Im Skandal um die German Property Group (GPG) hat das Landgericht Hildesheim den ehemaligen Geschäftsführer Charles Smethurst zu sechs Jahren und elf Monaten Haft verurteilt. Der 65-Jährige wurde wegen schweren Betrugs in mehreren Fällen schuldig gesprochen. Die Richter sahen es als erwiesen an, dass Smethurst Anleger systematisch über die finanzielle Lage seines Unternehmens getäuscht hatte, um weiterhin Darlehen zu erhalten und sich persönlich zu bereichern.

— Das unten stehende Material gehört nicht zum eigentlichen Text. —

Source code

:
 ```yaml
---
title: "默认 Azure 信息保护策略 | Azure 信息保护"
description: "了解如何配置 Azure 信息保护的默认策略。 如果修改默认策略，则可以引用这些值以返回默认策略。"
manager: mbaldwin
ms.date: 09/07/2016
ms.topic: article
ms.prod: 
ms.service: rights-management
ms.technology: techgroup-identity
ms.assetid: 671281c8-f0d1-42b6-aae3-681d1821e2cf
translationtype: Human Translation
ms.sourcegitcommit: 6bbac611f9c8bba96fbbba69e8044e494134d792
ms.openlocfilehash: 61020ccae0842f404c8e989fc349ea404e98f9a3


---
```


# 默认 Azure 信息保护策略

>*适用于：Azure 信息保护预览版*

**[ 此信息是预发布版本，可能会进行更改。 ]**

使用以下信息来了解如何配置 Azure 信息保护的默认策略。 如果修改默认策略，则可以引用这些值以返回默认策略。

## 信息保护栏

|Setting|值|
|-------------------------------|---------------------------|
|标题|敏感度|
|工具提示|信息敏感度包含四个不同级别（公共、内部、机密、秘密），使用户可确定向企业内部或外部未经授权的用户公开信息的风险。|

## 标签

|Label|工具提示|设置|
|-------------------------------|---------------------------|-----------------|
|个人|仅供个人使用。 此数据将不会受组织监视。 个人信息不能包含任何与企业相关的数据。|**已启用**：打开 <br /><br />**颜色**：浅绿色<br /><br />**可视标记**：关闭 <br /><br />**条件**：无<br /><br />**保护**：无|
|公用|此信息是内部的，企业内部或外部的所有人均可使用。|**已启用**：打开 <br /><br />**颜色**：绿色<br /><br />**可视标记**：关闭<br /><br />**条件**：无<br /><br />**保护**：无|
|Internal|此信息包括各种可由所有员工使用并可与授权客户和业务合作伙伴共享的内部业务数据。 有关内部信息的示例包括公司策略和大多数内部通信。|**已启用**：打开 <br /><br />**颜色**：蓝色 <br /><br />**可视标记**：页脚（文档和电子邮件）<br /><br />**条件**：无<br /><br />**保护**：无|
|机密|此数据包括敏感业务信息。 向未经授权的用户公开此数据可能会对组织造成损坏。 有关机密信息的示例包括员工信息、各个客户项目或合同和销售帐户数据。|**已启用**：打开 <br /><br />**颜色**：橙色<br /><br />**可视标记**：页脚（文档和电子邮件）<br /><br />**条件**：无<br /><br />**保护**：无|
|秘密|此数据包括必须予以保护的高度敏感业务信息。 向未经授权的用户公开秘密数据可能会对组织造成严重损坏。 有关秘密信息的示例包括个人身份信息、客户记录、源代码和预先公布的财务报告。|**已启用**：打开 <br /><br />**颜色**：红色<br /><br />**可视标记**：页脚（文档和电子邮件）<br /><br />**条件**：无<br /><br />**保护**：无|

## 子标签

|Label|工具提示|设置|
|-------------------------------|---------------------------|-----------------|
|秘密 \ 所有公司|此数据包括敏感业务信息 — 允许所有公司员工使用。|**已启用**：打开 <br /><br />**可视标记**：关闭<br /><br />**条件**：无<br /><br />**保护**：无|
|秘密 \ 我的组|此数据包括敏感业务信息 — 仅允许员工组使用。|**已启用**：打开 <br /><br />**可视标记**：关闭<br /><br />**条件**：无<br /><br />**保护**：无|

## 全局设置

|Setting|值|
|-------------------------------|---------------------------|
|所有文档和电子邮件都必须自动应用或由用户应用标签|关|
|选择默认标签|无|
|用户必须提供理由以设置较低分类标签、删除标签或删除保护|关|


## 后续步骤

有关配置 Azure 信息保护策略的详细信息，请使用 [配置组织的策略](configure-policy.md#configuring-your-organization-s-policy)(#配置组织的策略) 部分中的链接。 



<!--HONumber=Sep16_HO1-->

Ursprünglich ging es um 27 Anklagepunkte und einen Schaden von 56 Millionen Euro. Nach einer Verständigung zwischen Staatsanwaltschaft, Verteidigung und dem Angeklagten konzentrierte sich das Verfahren schließlich auf fünf Fälle. Smethurst legte ein umfassendes Geständnis ab, wodurch sich der Schaden auf 26 Millionen Euro reduzierte. In vier dieser Fälle erfolgte eine Verurteilung.
Laut Staatsanwaltschaft hatte Smethurst Anleger aus aller Welt dazu gebracht, in angebliche Sanierungsprojekte denkmalgeschützter Immobilien zu investieren. Während er hohe Renditen von bis zu 15 Prozent versprach, geriet das Unternehmen zunehmend in finanzielle Schieflage. Rechnungen blieben unbezahlt, Immobilien verfielen, und die Insolvenz war absehbar – dennoch sammelte Smethurst weiter Geld ein.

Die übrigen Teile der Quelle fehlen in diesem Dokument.